» Exercise:
Below are some records; reproduce them exactly.

» Study material:

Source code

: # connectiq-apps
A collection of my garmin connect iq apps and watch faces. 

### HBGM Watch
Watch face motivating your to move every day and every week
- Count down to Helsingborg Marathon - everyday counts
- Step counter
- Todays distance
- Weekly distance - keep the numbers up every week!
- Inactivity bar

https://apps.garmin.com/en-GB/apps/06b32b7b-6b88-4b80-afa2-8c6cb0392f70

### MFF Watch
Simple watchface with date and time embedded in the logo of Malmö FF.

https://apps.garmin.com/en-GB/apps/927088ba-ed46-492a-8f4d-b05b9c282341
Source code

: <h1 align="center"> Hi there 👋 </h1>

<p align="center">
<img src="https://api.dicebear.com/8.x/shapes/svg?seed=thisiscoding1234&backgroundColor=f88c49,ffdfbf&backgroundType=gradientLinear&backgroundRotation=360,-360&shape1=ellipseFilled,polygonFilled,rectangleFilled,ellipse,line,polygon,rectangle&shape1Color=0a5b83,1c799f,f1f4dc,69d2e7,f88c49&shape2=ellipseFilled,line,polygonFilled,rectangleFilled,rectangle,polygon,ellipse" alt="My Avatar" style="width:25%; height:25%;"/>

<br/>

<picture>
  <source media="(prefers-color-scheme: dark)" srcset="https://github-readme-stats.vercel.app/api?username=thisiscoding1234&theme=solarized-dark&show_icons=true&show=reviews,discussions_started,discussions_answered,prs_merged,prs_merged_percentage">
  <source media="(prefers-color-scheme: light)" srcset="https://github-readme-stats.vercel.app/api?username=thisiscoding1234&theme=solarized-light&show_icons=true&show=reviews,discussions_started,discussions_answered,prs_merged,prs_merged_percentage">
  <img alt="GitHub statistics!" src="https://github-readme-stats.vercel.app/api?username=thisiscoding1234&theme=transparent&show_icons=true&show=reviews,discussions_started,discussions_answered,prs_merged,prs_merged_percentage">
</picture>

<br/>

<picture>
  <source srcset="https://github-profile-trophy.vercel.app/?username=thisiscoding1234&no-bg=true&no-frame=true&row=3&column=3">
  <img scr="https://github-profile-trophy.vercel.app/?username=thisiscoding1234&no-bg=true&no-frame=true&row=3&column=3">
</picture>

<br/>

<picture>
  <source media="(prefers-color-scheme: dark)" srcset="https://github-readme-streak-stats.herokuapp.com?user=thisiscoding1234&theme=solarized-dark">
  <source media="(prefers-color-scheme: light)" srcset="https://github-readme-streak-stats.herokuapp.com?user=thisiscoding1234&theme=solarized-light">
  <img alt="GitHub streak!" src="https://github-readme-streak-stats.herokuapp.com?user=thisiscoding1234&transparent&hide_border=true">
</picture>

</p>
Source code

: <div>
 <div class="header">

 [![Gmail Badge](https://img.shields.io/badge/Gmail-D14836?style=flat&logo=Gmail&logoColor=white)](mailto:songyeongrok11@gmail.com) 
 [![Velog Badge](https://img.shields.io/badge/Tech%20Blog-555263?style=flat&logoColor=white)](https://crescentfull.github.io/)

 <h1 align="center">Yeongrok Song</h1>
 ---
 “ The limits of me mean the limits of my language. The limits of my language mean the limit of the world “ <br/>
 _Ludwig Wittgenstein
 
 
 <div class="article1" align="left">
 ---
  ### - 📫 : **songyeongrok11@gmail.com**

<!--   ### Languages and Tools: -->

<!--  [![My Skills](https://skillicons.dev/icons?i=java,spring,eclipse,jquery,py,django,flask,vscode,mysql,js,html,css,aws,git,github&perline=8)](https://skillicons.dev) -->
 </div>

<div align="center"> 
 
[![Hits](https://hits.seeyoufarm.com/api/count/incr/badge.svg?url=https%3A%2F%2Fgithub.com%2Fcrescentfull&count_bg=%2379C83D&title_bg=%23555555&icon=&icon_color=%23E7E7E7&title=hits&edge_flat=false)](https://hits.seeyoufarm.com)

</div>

» Problem solution:
Source code

: # connectiq-apps
A collection of my garmin connect iq apps and watch faces. 

### HBGM Watch
Watch face motivating your to move every day and every week
- Count down to Helsingborg Marathon - everyday counts
- Step counter
- Todays distance
- Weekly distance - keep the numbers up every week!
- Inactivity bar

https://apps.garmin.com/en-GB/apps/06b32b7b-6b88-4b80-afa2-8c6cb0392f70

### MFF Watch
Simple watchface with date and time embedded in the logo of Malmö FF.

https://apps.garmin.com/en-GB/apps/927088ba-ed46-492a-8f4d-b05b9c282341
Source code

: <h1 align="center"> Hi there 👋 </h1>

<p align="center">
<img src="https://api.dicebear.com/8.x/shapes/svg?seed=thisiscoding1234&backgroundColor=f88c49,ffdfbf&backgroundType=gradientLinear&backgroundRotation=360,-360&shape1=ellipseFilled,polygonFilled,rectangleFilled,ellipse,line,polygon,rectangle&shape1Color=0a5b83,1c799f,f1f4dc,69d2e7,f88c49&shape2=ellipseFilled,line,polygonFilled,rectangleFilled,rectangle,polygon,ellipse" alt="My Avatar" style="width:25%; height:25%;"/>

<br/>

<picture>
  <source media="(prefers-color-scheme: dark)" srcset="https://github-readme-stats.vercel.app/api?username=thisiscoding1234&theme=solarized-dark&show_icons=true&show=reviews,discussions_started,discussions_answered,prs_merged,prs_merged_percentage">
  <source media="(prefers-color-scheme: light)" srcset="https://github-readme-stats.vercel.app/api?username=thisiscoding1234&theme=solarized-light&show_icons=true&show=reviews,discussions_started,discussions_answered,prs_merged,prs_merged_percentage">
  <img alt="GitHub statistics!" src="https://github-readme-stats.vercel.app/api?username=thisiscoding1234&theme=transparent&show_icons=true&show=reviews,discussions_started,discussions_answered,prs_merged,prs_merged_percentage">
</picture>

<br/>

<picture>
  <source srcset="https://github-profile-trophy.vercel.app/?username=thisiscoding1234&no-bg=true&no-frame=true&row=3&column=3">
  <img scr="https://github-profile-trophy.vercel.app/?username=thisiscoding1234&no-bg=true&no-frame=true&row=3&column=3">
</picture>

<br/>

<picture>
  <source media="(prefers-color-scheme: dark)" srcset="https://github-readme-streak-stats.herokuapp.com?user=thisiscoding1234&theme=solarized-dark">
  <source media="(prefers-color-scheme: light)" srcset="https://github-readme-streak-stats.herokuapp.com?user=thisiscoding1234&theme=solarized-light">
  <img alt="GitHub streak!" src="https://github-readme-streak-stats.herokuapp.com?user=thisiscoding1234&transparent&hide_border=true">
</picture>

</p>
Source code

: <div>
 <div class="header">

 [![Gmail Badge](https://img.shields.io/badge/Gmail-D14836?style=flat&logo=Gmail&logoColor=white)](mailto:songyeongrok11@gmail.com) 
 [![Velog Badge](https://img.shields.io/badge/Tech%20Blog-555263?style=flat&logoColor=white)](https://crescentfull.github.io/)

 <h1 align="center">Yeongrok Song</h1>
 ---
 “ The limits of me mean the limits of my language. The limits of my language mean the limit of the world “ <br/>
 _Ludwig Wittgenstein
 
 
 <div class="article1" align="left">
 ---
  ### - 📫 : **songyeongrok11@gmail.com**

<!--   ### Languages and Tools: -->

<!--  [![My Skills](https://skillicons.dev/icons?i=java,spring,eclipse,jquery,py,django,flask,vscode,mysql,js,html,css,aws,git,github&perline=8)](https://skillicons.dev) -->
 </div>

<div align="center"> 
 
[![Hits](https://hits.seeyoufarm.com/api/count/incr/badge.svg?url=https%3A%2F%2Fgithub.com%2Fcrescentfull&count_bg=%2379C83D&title_bg=%23555555&icon=&icon_color=%23E7E7E7&title=hits&edge_flat=false)](https://hits.seeyoufarm.com)

</div>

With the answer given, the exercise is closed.